With n and c we can implement complex convergence rules, but there are two common cases.

  • n = 0 and c in [0, 1]

For example, n = 0 and c = 0.8. This means there should be at least 20% of points after the best metric value. Smaller value in c leads to a more conservative convergence test. This setting is recommended in training boosted tree ensembles.

  • n > 0 and c = 1.0

Sometimes we need to make sure there are at least n points after the peak (or bottom). For example, when training GAM model, it is recommended to test at least k passes after the peak (or bottom), where a pass means iterating over all p features. This translates to setting n = k * p.

Specifying Convergence Criteria from Command Line

Most subclasses of mltk.predictor.HoldoutValidatedLearner should have an -S option that can be used to specify convergence criteria. Currently it only works on validation set. The syntax is minNumPoints[:n][:c]. For example, to require at least 200 points and c = 0.8, we can use -S 200:0:0.8. In addition, to require 200 points and n = 400, we can use -S 200:400. Default values for n and c are 0 and 1.0, respectively. A negative minNumPoints will turn off the convergence test.

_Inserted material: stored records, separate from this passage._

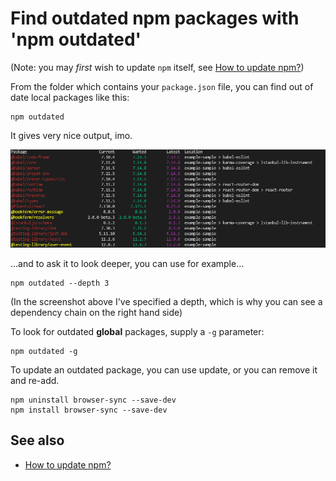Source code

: ﻿# Find outdated npm packages with 'npm outdated'

(Note: you may *first* wish to update `npm` itself, see [How to update npm?](update_npm.md))

From the folder which contains your `package.json` file, you can find out of date local packages like this:

	npm outdated

It gives very nice output, imo.

![outdated_output](outdated_output.png)

...and to ask it to look deeper, you can use for example...

	npm outdated --depth 3

(In the screenshot above I've specified a depth, which is why you can see a dependency chain on the right hand side)

To look for outdated **global** packages, supply a `-g` parameter:

	npm outdated -g

To update an outdated package, you can use update, or you can remove it and re-add.

	npm uninstall browser-sync --save-dev
	npm install browser-sync --save-dev

## See also

- [How to update npm?](update_npm.md)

Specifying Convergence Criteria in Java Code

The following code specifies minNumPoints = 200, n = 0 and c = 0.8 in LogitBoostLearner:

ConvergenceTester ct = new ConvergenceTester(200, 0, 0.8);
LogitBoostLearner learner = new LogitBoostLearner();
learner.setConvergenceTester(ct);

Model Evaluation

Evaluating Models from Command Line

MLTK uses mltk.predictor.evaluation.Evaluator class. To evaluate models from command line, use the following command:

$ java mltk.predictor.evaluation.Evaluator

It should output a message like this:

Usage: mltk.predictor.evaluation.Evaluator
-d	data set path
-m	model path
[-r]	attribute file path
[-e]	AUC (a), Error (c), Logistic Loss (l), MAE(m), RMSE (r) (default: r)

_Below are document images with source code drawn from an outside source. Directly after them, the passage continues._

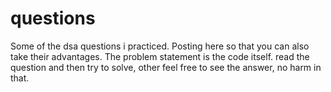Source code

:# questions
Some of the dsa questions i practiced. Posting here so that you can also take their advantages. The problem statement is the code itself. read the question and then try to solve,
other feel free to see the answer, no harm in that.
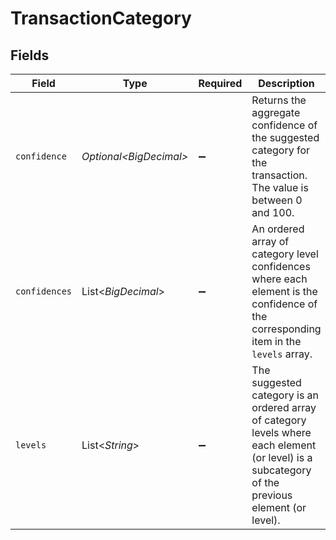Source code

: # TransactionCategory


## Fields

| Field                                                                                                                                            | Type                                                                                                                                             | Required                                                                                                                                         | Description                                                                                                                                      |
| ------------------------------------------------------------------------------------------------------------------------------------------------ | ------------------------------------------------------------------------------------------------------------------------------------------------ | ------------------------------------------------------------------------------------------------------------------------------------------------ | ------------------------------------------------------------------------------------------------------------------------------------------------ |
| `confidence`                                                                                                                                     | *Optional\<BigDecimal>*                                                                                                                          | :heavy_minus_sign:                                                                                                                               | Returns the aggregate confidence of the suggested category for the transaction. The value is between 0 and 100.                                  |
| `confidences`                                                                                                                                    | List\<*BigDecimal*>                                                                                                                              | :heavy_minus_sign:                                                                                                                               | An ordered array of category level confidences where each element is the confidence of the corresponding item in the `levels` array.             |
| `levels`                                                                                                                                         | List\<*String*>                                                                                                                                  | :heavy_minus_sign:                                                                                                                               | The suggested category is an ordered array of category levels where each element (or level) is a subcategory of the previous element (or level). |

Currently MLTK supports area-under-curve (AUC), classification error (Error), logistic loss (Logistic Loss), log loss (Log Loss), mean absolute error (MAE) and root-mean-squared error (RMSE).

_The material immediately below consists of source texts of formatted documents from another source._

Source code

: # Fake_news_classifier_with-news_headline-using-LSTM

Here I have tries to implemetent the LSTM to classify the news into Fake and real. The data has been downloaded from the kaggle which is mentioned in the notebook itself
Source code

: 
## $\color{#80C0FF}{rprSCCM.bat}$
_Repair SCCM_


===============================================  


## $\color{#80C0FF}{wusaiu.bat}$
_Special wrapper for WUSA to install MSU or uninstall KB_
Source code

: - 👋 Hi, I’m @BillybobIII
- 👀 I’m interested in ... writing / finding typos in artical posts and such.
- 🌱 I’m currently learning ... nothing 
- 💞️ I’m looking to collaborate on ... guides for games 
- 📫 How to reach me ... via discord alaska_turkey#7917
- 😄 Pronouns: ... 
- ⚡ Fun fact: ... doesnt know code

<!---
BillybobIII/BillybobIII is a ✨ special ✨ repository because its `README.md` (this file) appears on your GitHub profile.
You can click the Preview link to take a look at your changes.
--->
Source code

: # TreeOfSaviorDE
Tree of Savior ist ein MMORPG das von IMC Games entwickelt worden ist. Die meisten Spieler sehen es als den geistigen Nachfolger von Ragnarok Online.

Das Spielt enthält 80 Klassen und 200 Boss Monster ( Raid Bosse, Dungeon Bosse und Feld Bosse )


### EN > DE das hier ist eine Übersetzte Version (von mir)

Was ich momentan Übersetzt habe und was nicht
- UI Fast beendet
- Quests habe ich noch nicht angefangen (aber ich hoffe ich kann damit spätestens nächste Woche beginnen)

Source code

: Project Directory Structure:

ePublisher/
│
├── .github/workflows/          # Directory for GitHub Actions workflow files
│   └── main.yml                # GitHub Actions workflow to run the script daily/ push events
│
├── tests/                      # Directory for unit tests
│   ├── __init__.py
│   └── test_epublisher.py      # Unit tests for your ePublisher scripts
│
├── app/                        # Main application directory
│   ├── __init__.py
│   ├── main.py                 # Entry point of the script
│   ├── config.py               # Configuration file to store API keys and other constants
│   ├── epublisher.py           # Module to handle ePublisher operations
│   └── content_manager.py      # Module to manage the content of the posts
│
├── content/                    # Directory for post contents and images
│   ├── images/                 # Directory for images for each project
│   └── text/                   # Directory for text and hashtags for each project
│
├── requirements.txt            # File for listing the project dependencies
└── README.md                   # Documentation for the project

Some learners support customized metric, such as LogitBoostLearner. In command line, -e AUC will use AUC as metric while -e LogLoss:true will use log loss as metric. Note : is used to separate parameters; the first part is the metric name and followed by : is optional parameters. Here LogLoss:true will use the raw score to compute log loss (default is to use probability to compute log loss).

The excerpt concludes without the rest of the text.